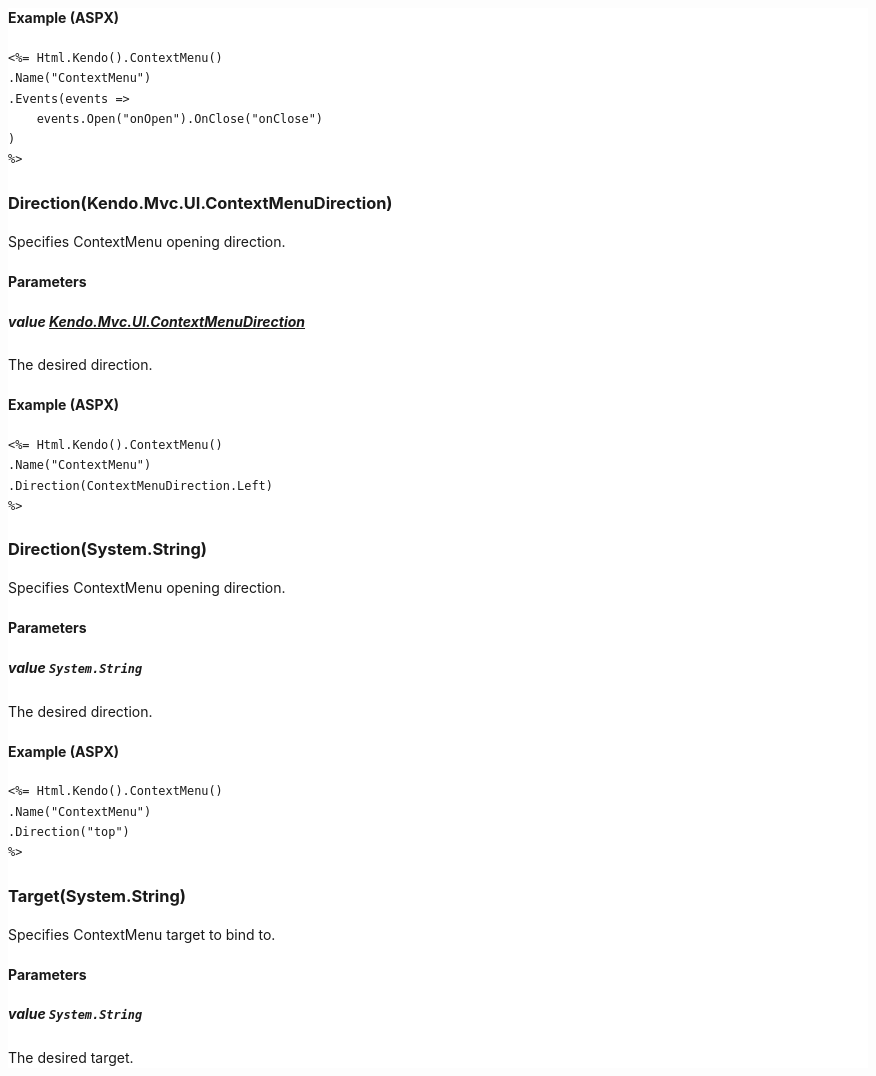 

#### Example (ASPX)
    <%= Html.Kendo().ContextMenu()
    .Name("ContextMenu")
    .Events(events =>
        events.Open("onOpen").OnClose("onClose")
    )
    %>


### Direction(Kendo.Mvc.UI.ContextMenuDirection)
Specifies ContextMenu opening direction.


#### Parameters

##### value [Kendo.Mvc.UI.ContextMenuDirection](/api/wrappers/aspnet-mvc/Kendo.Mvc.UI/ContextMenuDirection)
The desired direction.




#### Example (ASPX)
    <%= Html.Kendo().ContextMenu()
    .Name("ContextMenu")
    .Direction(ContextMenuDirection.Left)
    %>


### Direction(System.String)
Specifies ContextMenu opening direction.


#### Parameters

##### value `System.String`
The desired direction.




#### Example (ASPX)
    <%= Html.Kendo().ContextMenu()
    .Name("ContextMenu")
    .Direction("top")
    %>


### Target(System.String)
Specifies ContextMenu target to bind to.


#### Parameters

##### value `System.String`
The desired target.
*-*-*
After removing the pictures, restate the whole listing above word for word.

### Answer
#### Example (ASPX)
    <%= Html.Kendo().ContextMenu()
    .Name("ContextMenu")
    .Events(events =>
        events.Open("onOpen").OnClose("onClose")
    )
    %>


### Direction(Kendo.Mvc.UI.ContextMenuDirection)
Specifies ContextMenu opening direction.


#### Parameters

##### value [Kendo.Mvc.UI.ContextMenuDirection](/api/wrappers/aspnet-mvc/Kendo.Mvc.UI/ContextMenuDirection)
The desired direction.




#### Example (ASPX)
    <%= Html.Kendo().ContextMenu()
    .Name("ContextMenu")
    .Direction(ContextMenuDirection.Left)
    %>


### Direction(System.String)
Specifies ContextMenu opening direction.


#### Parameters

##### value `System.String`
The desired direction.




#### Example (ASPX)
    <%= Html.Kendo().ContextMenu()
    .Name("ContextMenu")
    .Direction("top")
    %>


### Target(System.String)
Specifies ContextMenu target to bind to.


#### Parameters

##### value `System.String`
The desired target.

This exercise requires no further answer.